A December 2022 report from AAA finds that numerous unsafe driving behaviors, including speeding, operating under the influence, and red-light running, rose between 2020 and 2021. The summary findings are part of a larger body of work from the AAA Foundation for Traffic Safety called the 2021 Traffic Safety Culture Index (TSCI). The report classifies the most recent data as a “reversal of trends” stemming from the start of the COVID-19 pandemic.
Risky Behavior Behind The Wheel
In its latest TSCI press release, AAA cites data from the National Highway Traffic Safety Administration (NHTSA) showing how traffic fatalities have steadily risen since the start of the pandemic in 2020. NHTSA estimates that 42,915 people died in motor vehicle traffic crashes in 2021, a 10.5 percent increase from the 38,824 fatalities in 2020. The number of traffic fatalities in 2020 was the highest on American roadways since 2007, indicating that fewer cars on the road during the pandemic led to a false sense of security.

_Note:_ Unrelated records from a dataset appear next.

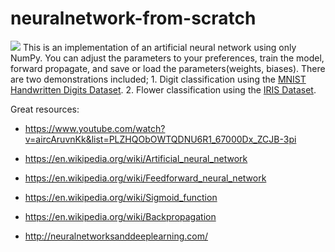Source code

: # neuralnetwork-from-scratch
<img src="https://obscure-refuge-59682.herokuapp.com/static/images-1610053251479.png">
This is an implementation of an artificial neural network using only NumPy. You can adjust the parameters to your preferences, 
train the model, forward propagate, and save or load the parameters(weights, biases). There are two demonstrations included; 
1. Digit classification using the <a href="http://yann.lecun.com/exdb/mnist/">MNIST Handwritten Digits Dataset</a>. 
2. Flower classification using the <a href="https://archive.ics.uci.edu/ml/datasets/iris">IRIS Dataset</a>. 

Great resources:
* https://www.youtube.com/watch?v=aircAruvnKk&list=PLZHQObOWTQDNU6R1_67000Dx_ZCJB-3pi

* https://en.wikipedia.org/wiki/Artificial_neural_network 
* https://en.wikipedia.org/wiki/Feedforward_neural_network
* https://en.wikipedia.org/wiki/Sigmoid_function
* https://en.wikipedia.org/wiki/Backpropagation

* http://neuralnetworksanddeeplearning.com/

“The reversal in the frequency of U.S. drivers engaging in risky driving behavior is disturbing,” said Dr. David Yang, Executive Director of the AAA Foundation for Traffic Safety. “While drivers acknowledge that certain activities behind the wheel – like speeding and driving impaired – are not safe, many still engage in these activities anyway.”
In the 2021 TSCI report, AAA found the most dramatic increase among those who felt they had too much to drink but drove anyway. The Michigan State Police and the California Highway Patrol also note that driving under the influence includes cannabis and other drugs, recreational or illicit. “We must be aware of the serious consequences of dangerous driving behaviors and change course,” Dr. Yang added.
Views & Perceptions
Participants in the 2021 TSCI report were asked their thoughts on other dangerous behaviors, like aggressive or drowsy driving. Nearly 90 percent said suddenly switching lanes and pulling very close behind another vehicle was dangerous. However, about a quarter admitted to doing so at least once in the past 30 days. Meanwhile, 95 percent felt drowsy driving was dangerous, although 20 percent indicated they had driven on less than adequate sleep in the last 30 days.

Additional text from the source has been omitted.